How will the Venezuela-Cuba link fare after Chávez’s death?

 
WEB VOTE With Hugo Chávez dead, is the opposition likely to have a better chance of gaining power in Venezuela?

jtamayo@ElNuevoHerald.com

The death of Venezuelan President Hugo Chávez has given free rein to fears that Cuba will plunge into an economic abyss again if Caracas halts its subsidies, estimated at well above the massive aid that the Soviet Union once provided to Havana.

“The impact of a cutoff will be that the crisis we now have will turn into chaos, because the Cuban government has no other source of financing,” said Miriam Leiva, a Havana dissident and former Cuban diplomat.

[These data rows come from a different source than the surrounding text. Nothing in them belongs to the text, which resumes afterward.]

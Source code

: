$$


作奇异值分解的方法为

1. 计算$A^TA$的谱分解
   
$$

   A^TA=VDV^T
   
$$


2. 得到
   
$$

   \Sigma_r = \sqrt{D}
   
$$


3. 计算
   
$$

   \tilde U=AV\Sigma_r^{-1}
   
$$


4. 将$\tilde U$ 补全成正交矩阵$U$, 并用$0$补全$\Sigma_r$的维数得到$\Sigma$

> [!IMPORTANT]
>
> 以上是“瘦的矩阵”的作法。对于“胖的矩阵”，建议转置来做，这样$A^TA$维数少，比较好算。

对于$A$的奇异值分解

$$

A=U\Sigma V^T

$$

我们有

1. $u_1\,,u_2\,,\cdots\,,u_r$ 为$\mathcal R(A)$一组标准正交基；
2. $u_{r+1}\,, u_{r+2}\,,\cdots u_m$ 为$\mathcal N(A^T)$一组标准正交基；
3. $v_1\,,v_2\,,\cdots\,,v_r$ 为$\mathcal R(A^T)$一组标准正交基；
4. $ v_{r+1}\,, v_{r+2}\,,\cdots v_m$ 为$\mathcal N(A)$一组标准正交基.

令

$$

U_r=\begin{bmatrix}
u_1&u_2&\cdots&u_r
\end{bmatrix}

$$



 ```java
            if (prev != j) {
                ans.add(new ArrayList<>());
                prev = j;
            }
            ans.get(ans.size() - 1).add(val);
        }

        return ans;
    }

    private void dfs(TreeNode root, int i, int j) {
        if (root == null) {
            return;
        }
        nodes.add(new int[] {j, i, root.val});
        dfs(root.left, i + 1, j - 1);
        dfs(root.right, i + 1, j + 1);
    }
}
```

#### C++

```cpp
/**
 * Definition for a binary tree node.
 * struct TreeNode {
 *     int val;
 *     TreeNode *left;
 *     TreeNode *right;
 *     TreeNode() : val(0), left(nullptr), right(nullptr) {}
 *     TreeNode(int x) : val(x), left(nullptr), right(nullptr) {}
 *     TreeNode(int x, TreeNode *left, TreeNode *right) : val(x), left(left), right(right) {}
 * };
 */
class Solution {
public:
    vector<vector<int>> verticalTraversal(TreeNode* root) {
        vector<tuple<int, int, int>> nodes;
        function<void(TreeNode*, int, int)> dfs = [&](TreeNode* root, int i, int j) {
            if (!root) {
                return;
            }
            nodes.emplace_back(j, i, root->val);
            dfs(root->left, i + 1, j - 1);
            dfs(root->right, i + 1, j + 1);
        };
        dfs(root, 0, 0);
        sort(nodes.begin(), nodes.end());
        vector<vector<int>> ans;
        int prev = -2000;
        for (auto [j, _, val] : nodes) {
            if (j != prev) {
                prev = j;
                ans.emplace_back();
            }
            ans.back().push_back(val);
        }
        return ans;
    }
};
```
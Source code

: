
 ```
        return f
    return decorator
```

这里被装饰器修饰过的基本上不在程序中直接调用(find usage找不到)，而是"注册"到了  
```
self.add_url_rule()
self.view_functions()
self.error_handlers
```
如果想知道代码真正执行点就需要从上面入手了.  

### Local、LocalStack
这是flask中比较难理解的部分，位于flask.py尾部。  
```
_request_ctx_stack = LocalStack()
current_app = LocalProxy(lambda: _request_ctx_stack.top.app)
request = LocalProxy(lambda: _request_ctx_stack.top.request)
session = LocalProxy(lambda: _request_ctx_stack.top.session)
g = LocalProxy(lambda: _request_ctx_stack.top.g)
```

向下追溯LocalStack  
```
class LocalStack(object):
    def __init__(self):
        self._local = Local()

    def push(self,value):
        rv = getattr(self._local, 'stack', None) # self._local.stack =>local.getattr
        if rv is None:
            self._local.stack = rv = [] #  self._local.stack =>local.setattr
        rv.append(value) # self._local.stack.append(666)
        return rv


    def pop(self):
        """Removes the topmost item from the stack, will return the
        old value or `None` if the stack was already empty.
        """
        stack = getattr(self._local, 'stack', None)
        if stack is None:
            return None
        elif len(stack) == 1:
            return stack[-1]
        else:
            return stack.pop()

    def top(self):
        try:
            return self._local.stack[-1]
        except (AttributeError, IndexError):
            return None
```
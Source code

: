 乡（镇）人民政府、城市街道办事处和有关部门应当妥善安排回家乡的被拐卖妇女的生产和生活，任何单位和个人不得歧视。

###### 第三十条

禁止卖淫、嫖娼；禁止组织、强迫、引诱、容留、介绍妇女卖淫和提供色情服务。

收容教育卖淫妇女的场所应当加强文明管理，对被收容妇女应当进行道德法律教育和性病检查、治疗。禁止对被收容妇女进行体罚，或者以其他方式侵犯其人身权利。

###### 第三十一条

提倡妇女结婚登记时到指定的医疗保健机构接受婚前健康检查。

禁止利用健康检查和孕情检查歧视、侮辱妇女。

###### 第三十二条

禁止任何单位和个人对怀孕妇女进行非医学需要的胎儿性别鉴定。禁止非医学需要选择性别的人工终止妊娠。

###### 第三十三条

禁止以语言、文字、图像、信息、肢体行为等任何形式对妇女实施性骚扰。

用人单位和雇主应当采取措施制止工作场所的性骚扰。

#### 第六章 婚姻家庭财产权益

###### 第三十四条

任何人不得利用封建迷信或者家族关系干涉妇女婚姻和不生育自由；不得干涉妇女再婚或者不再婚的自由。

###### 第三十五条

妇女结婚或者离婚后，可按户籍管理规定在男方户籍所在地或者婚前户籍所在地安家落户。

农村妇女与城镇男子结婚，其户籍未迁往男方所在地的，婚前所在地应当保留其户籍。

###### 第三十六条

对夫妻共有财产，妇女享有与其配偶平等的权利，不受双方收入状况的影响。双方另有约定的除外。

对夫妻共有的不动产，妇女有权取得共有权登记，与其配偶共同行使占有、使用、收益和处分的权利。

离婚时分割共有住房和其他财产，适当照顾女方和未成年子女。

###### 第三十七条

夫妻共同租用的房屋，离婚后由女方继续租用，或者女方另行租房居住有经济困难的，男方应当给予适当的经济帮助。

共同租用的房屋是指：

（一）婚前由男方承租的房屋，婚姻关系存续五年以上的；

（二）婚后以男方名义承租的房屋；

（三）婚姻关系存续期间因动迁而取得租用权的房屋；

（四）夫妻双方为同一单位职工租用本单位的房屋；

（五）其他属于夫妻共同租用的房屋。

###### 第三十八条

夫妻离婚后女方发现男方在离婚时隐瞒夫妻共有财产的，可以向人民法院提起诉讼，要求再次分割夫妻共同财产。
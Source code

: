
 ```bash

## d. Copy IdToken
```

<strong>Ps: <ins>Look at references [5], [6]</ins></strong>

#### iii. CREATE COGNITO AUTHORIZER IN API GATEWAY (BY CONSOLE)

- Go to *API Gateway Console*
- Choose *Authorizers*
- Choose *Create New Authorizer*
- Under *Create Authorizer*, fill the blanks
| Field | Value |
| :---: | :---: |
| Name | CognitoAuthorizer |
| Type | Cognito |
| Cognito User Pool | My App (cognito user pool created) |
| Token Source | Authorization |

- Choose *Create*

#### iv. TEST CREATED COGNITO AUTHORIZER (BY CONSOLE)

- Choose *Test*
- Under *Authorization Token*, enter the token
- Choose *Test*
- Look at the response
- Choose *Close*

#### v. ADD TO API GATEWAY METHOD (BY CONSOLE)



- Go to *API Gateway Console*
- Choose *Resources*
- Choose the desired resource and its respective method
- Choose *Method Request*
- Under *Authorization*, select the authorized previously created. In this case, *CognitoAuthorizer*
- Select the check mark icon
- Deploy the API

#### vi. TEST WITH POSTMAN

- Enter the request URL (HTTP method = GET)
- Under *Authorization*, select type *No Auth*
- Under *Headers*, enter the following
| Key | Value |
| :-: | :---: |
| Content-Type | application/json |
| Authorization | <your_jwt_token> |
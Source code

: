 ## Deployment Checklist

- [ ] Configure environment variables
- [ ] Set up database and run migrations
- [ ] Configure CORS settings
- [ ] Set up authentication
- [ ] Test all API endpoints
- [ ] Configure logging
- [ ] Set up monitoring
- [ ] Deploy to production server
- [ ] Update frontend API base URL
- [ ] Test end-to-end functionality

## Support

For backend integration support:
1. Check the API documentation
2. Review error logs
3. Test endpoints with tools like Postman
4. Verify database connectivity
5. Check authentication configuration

Havana now gets two-thirds of its domestic oil consumption from Caracas — about 96,000 barrels per day — and pays part of the bill with the vastly overpriced labor of 35,000 Cuban medical personnel, teachers and others working in Venezuela.

The rest of the bill is chalked up as a debt, mostly to Venezuela’s PDVSA oil monopoly, which now stands at more than $8 billion, said Jorge Piñon, a Cuba–born oil expert at the University of Texas in Austin.

“If Cuba had to pay $96 to $98 per barrel, that would mean a gigantic negative impact on its cash register,” Piñon said.

A July report by the London-based Economist Intelligence Unit noted that an oil cutoff could plunge the island’s import-export balance into the red and lead to “the possible imposition of restrictions on energy consumption outside key industries.”

Venezuela also is now by far the island’s single-largest commercial partner, with bilateral trade officially pegged at $6 billion in 2010 — more than Cuba’s trade with the next five countries together — and likely one of its largest sources of hard currency.

Carmelo Mesa-Lago, an economist and professor emeritus at the University of Pittsburgh, has estimated that Venezuela in fact accounted for more than 20 percent of the country’s overall economic activity in 2010.

Cuban officials have not commented on a post-Chavez future, but highlighted his importance to the island when they interrupted TV programs Dec. 8 to announce that the president would return to Havana for another surgery of his battle with cancer.

Some analysts argue that a cut in Venezuelan aid might prove beneficial to Cuba in the long run by forcing ruler Raúl Castro to drastically broaden and speed up the reforms toward a market economy that he has been pushing since 2007.

Castro’s reforms so far have done little to resolve the massive problems in the economy, from bottom-of-the barrel industrial productivity and salaries to a stalled rural sector that forced Havana to import $1.6 billion worth of agricultural products in 2011.

“It’s imperative to have a truly deep opening that would allow Cubans to import and export, professionals to be productive and enterprising citizens to become the motor for the economy,” wrote Emilio Morales, head of the Havana consulting Group in Miami.

Havana also might not feel an aid cutoff as sharply as it felt the end of the Soviet subsidies because its good relations with China and Brazil could attract some additional support from them, according to the Economist Intelligence Unit report.

And Venezuela may only trim and not totally cut off its assistance because it benefits from the relationship through the Cuban doctors, who treat poor families that tend to vote for Chávez’s party, as well as security, military and other advisers.